D’après des chiffres publiés en janvier 2003 par l’institut de sondage Eurostat, les migrations sur le vieux continent affectent 5,7 % d’une population estimée à 455 millions d'habitants. Soit environ 21 millions de personnes vivant sur une autre terre que celle de leur pays d’origine, parmi lesquels 7 millions de ressortissants communautaires.

« Europatriés » ?

Mais qu’est-ce qui pousse un Italien à quitter son pays natal pour tenter sa bonne fortune en Angleterre ? Essor des programmes d’échanges universitaires comme Erasmus – plus d’un million d’étudiants partis depuis 1987 - , Léonardo ou Socrates, mobilité professionnelle accrue, ouverture des frontières de l’espace Schengen, apprentissage linguistique favorisé ou multiplication des idylles entres Européens sont quelques uns des facteurs pouvant expliquer cette configuration inédite.

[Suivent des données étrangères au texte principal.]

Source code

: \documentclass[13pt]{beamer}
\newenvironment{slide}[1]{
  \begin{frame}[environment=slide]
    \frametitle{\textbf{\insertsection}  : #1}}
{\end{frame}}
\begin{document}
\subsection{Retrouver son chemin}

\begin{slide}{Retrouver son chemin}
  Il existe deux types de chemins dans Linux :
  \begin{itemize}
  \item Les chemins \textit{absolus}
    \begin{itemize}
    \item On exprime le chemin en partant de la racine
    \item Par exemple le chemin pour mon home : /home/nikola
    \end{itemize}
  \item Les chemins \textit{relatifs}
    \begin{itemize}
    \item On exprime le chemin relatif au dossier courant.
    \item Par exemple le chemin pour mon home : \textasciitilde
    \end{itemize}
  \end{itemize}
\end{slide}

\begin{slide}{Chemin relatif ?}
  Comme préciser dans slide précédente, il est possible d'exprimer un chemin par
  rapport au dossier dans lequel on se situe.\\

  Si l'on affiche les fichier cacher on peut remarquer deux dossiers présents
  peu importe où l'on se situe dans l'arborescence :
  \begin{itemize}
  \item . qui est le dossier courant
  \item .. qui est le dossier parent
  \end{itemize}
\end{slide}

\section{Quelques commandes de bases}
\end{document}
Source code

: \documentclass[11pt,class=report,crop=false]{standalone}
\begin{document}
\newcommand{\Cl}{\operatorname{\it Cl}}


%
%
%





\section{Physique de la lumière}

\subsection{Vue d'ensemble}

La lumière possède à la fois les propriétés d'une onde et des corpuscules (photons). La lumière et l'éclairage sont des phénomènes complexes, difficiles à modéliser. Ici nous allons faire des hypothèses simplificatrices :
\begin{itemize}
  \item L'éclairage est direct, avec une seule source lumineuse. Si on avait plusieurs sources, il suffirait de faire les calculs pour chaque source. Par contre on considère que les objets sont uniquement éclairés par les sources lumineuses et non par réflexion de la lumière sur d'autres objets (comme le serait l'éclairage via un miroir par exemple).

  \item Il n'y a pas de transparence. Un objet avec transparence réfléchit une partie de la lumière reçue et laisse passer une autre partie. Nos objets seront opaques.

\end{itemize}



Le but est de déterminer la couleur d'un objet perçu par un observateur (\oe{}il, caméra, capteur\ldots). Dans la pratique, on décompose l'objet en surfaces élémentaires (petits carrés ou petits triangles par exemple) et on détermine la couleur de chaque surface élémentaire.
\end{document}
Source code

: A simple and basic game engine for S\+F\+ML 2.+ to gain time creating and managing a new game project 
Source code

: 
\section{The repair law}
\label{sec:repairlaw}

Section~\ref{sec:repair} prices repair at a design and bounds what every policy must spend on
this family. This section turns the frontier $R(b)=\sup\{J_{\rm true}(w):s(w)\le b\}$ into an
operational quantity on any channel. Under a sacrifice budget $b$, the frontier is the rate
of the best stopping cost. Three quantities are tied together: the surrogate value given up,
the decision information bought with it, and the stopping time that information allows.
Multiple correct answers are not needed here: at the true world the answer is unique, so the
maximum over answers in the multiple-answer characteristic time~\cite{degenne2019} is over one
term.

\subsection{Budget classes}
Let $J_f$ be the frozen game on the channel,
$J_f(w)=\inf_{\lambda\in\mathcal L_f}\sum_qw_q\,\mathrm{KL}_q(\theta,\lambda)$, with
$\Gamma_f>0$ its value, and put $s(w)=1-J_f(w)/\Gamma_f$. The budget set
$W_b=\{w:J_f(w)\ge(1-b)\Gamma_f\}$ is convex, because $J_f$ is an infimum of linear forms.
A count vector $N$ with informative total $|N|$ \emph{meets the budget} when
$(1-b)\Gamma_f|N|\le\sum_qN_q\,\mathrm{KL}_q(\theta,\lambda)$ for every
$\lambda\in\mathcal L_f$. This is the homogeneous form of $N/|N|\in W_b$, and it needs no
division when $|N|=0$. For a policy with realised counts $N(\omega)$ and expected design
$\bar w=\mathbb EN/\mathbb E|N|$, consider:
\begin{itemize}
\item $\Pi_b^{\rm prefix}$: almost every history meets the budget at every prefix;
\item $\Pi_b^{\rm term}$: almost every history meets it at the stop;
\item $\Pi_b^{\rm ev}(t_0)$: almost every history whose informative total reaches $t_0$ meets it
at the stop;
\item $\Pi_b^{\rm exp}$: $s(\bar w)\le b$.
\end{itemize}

Sans oublier « la minorité qui s’exile pour des motifs essentiellement fiscaux, les professions libérales principalement », glisse Bernard Girard, philosophe et sociologue spécialisé dans les problématiques migratoires. Niches favorites de ces derniers ? Bruxelles ou Luxembourg.

La complexité et la mutation des dynamiques migratoires rendent ces dernières de plus en plus difficiles à cerner. Selon Bernard Girard, « les traitements statistiques laissent de côté les réelles évolutions de tendances de ces dernières années», faute d’un recul suffisant sur les nouveaux flux de population. Loin des chiffres et autres graphiques, une tribu est donc lentement mais sûrement en train de se constituer au sein des 25. Nom de code : les « europatriés ». De véritables électrons libres qui étudient en Allemagne, travaillent à Budapest et se marient en Toscane. La citoyenneté européenne vissée au corps, ils sillonnent le continent, curiosité en bandoulière, alors que leur existence ressemble parfois à un interminable jeu de saute–frontières.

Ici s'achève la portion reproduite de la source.